I don't understand why you used so much Nitric acid bearing in mind the amount of data on this forum that tells you otherwise? 

You've used FAR too much.


----------



## rjamjb (Oct 16, 2015)

Hi spaceships I used a 4:1 ratio which is what hoke, recommends. Other posts on here talk about a 3:1 ratio which is more than I am using. Can you help me with anything I'm missing.

Thanks Russell


----------



## Anonymous (Oct 16, 2015)

Hi Russell

Thanks for the reply. Yes there are numerous posts and references on the forum to the amount of Nitric required to dissolve a gramme of gold and the recommendation not to use standard mixes for many types of refining/recovery. The best kind of searches to find this information are ones relating to denoxing AR solutions, excess Nitric, and related topics because this is where a lot of the information has been shared. 

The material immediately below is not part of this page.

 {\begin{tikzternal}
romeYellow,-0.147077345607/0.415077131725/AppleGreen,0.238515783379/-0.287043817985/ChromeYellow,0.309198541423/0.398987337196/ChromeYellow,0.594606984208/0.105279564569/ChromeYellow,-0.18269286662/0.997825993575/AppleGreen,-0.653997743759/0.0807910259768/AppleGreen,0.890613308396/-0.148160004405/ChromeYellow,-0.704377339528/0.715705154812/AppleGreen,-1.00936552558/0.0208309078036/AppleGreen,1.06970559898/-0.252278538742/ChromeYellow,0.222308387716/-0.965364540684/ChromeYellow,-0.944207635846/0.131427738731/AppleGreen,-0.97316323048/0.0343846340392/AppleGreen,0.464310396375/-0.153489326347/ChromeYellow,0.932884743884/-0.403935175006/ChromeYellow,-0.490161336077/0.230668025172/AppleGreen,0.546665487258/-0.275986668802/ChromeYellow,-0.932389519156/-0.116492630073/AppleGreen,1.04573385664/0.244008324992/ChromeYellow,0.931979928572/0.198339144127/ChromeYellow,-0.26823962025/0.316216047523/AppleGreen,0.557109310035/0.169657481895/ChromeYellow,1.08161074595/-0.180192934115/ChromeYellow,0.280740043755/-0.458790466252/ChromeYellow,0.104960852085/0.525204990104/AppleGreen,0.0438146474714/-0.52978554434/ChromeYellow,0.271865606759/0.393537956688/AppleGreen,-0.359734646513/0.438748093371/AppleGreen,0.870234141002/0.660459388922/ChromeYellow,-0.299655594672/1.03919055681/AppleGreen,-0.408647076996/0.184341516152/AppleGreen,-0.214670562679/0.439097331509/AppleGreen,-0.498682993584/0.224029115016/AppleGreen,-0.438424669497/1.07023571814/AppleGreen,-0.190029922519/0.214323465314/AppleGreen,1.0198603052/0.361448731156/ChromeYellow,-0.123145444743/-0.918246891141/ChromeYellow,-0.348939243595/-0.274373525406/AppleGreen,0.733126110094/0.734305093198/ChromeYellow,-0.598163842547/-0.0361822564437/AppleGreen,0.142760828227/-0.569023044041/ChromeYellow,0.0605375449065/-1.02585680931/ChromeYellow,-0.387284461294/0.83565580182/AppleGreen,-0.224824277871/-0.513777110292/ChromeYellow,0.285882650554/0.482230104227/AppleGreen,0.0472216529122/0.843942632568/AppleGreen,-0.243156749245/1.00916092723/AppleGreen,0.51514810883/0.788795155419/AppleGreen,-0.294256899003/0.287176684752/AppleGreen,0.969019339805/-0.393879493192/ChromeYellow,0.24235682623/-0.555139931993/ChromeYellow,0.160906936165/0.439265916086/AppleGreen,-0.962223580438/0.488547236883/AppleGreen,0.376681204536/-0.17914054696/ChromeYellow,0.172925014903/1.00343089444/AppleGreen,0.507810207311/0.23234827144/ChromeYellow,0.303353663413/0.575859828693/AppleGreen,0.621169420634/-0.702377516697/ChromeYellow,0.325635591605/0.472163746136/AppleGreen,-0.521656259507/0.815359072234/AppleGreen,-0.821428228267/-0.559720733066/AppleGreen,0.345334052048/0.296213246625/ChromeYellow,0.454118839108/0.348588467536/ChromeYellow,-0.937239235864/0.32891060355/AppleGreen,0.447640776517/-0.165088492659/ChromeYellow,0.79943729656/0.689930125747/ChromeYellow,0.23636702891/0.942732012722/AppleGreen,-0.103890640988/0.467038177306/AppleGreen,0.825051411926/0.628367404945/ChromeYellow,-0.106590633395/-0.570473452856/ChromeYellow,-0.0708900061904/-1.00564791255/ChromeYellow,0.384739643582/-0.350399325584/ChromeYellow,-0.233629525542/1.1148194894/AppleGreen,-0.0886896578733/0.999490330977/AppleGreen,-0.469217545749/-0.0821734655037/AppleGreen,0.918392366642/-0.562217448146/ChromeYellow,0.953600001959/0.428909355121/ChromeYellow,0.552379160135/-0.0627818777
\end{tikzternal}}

Effectively what's being said is that as an improvement to Hoke's ratio procedure, using as little Nitric as possible will make the denox process simpler, quicker, and use much less material.

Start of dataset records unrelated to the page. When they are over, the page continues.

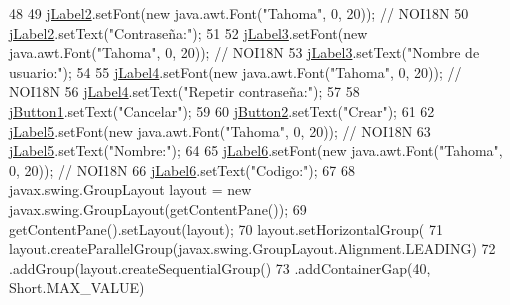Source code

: \begin{DoxyCode}
48 
49         \mbox{\hyperlink{classsoftware_1_1registrar_a24b0c3144951c1a694a839a57632b467}{jLabel2}}.setFont(\textcolor{keyword}{new} java.awt.Font(\textcolor{stringliteral}{"Tahoma"}, 0, 20)); \textcolor{comment}{// NOI18N}
50         \mbox{\hyperlink{classsoftware_1_1registrar_a24b0c3144951c1a694a839a57632b467}{jLabel2}}.setText(\textcolor{stringliteral}{"Contraseña:"});
51 
52         \mbox{\hyperlink{classsoftware_1_1registrar_ab18af739a7842cf44586f9f1ccf4cb5d}{jLabel3}}.setFont(\textcolor{keyword}{new} java.awt.Font(\textcolor{stringliteral}{"Tahoma"}, 0, 20)); \textcolor{comment}{// NOI18N}
53         \mbox{\hyperlink{classsoftware_1_1registrar_ab18af739a7842cf44586f9f1ccf4cb5d}{jLabel3}}.setText(\textcolor{stringliteral}{"Nombre de usuario:"});
54 
55         \mbox{\hyperlink{classsoftware_1_1registrar_a1cc93efa5caf9078801eef6056e86867}{jLabel4}}.setFont(\textcolor{keyword}{new} java.awt.Font(\textcolor{stringliteral}{"Tahoma"}, 0, 20)); \textcolor{comment}{// NOI18N}
56         \mbox{\hyperlink{classsoftware_1_1registrar_a1cc93efa5caf9078801eef6056e86867}{jLabel4}}.setText(\textcolor{stringliteral}{"Repetir contraseña:"});
57 
58         \mbox{\hyperlink{classsoftware_1_1registrar_aef5c4d6cf5be63bd07f311ce4f590faf}{jButton1}}.setText(\textcolor{stringliteral}{"Cancelar"});
59 
60         \mbox{\hyperlink{classsoftware_1_1registrar_aad55bb3040eec6aa4685c2641dbff85b}{jButton2}}.setText(\textcolor{stringliteral}{"Crear"});
61 
62         \mbox{\hyperlink{classsoftware_1_1registrar_a8155b7123176cb4088549ac2325f25f4}{jLabel5}}.setFont(\textcolor{keyword}{new} java.awt.Font(\textcolor{stringliteral}{"Tahoma"}, 0, 20)); \textcolor{comment}{// NOI18N}
63         \mbox{\hyperlink{classsoftware_1_1registrar_a8155b7123176cb4088549ac2325f25f4}{jLabel5}}.setText(\textcolor{stringliteral}{"Nombre:"});
64 
65         \mbox{\hyperlink{classsoftware_1_1registrar_a613b33aab588faff234599788161a0aa}{jLabel6}}.setFont(\textcolor{keyword}{new} java.awt.Font(\textcolor{stringliteral}{"Tahoma"}, 0, 20)); \textcolor{comment}{// NOI18N}
66         \mbox{\hyperlink{classsoftware_1_1registrar_a613b33aab588faff234599788161a0aa}{jLabel6}}.setText(\textcolor{stringliteral}{"Codigo:"});
67 
68         javax.swing.GroupLayout layout = \textcolor{keyword}{new} javax.swing.GroupLayout(getContentPane());
69         getContentPane().setLayout(layout);
70         layout.setHorizontalGroup(
71             layout.createParallelGroup(javax.swing.GroupLayout.Alignment.LEADING)
72             .addGroup(layout.createSequentialGroup()
73                 .addContainerGap(40, Short.MAX\_VALUE)

\end{DoxyCode}
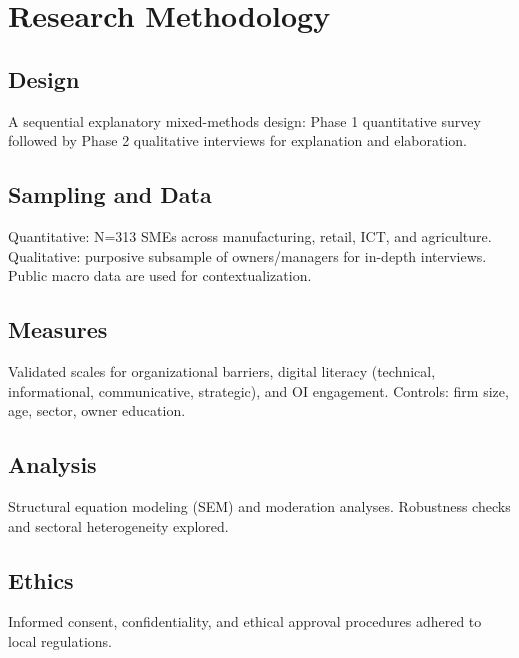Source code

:\chapter{Research Methodology}\label{ch:methodology}

\section{Design}
A sequential explanatory mixed-methods design: Phase 1 quantitative survey followed by Phase 2 qualitative interviews for explanation and elaboration.

\section{Sampling and Data}
Quantitative: N=313 SMEs across manufacturing, retail, ICT, and agriculture. Qualitative: purposive subsample of owners/managers for in-depth interviews. Public macro data are used for contextualization.

\section{Measures}
Validated scales for organizational barriers, digital literacy (technical, informational, communicative, strategic), and OI engagement. Controls: firm size, age, sector, owner education.

\section{Analysis}
Structural equation modeling (SEM) and moderation analyses. Robustness checks and sectoral heterogeneity explored.

\section{Ethics}
Informed consent, confidentiality, and ethical approval procedures adhered to local regulations.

In a nutshell if you use 50ml of 70% Nitric to dissolve 5g of gold you could be looking at having to neutralise up to 45ml of that Nitric in order to drop your gold. Warm HCl with the Nitric dripped in in smaller batches as required until the gold has been dissolved can provide far more efficient results.

I hope that helps in your journey.

Jon


----------



## rjamjb (Oct 16, 2015)

Thanks both:

Göran, I made an error in my typing - it is Sodium Metabisulphite that I have.

Jon, Definitely a lesson learned. So, for next time, I'd cover in HCL and drop Nitric into it a few mils at a time until no more gold dissolves then add small amounts of additional nitric (and possibly hcl) until everything dissolved. This will definitely save on Nitric which is quite hard to come by at the moment.

Russell


----------



## g_axelsson (Oct 16, 2015)

rjamjb said:


> Thanks both:
> 
> Göran, I made an error in my typing - it is Sodium Metabisulphite that I have.
> 
> ...


That is the good stuff! 8) 

Now you might understand why we are so hard on spelling on this forum. Preview is also a good tip for everyone as there are a lot of stupid errors that is caught in preview, for example cutting off the code when citing another post, seen that today already in another thread.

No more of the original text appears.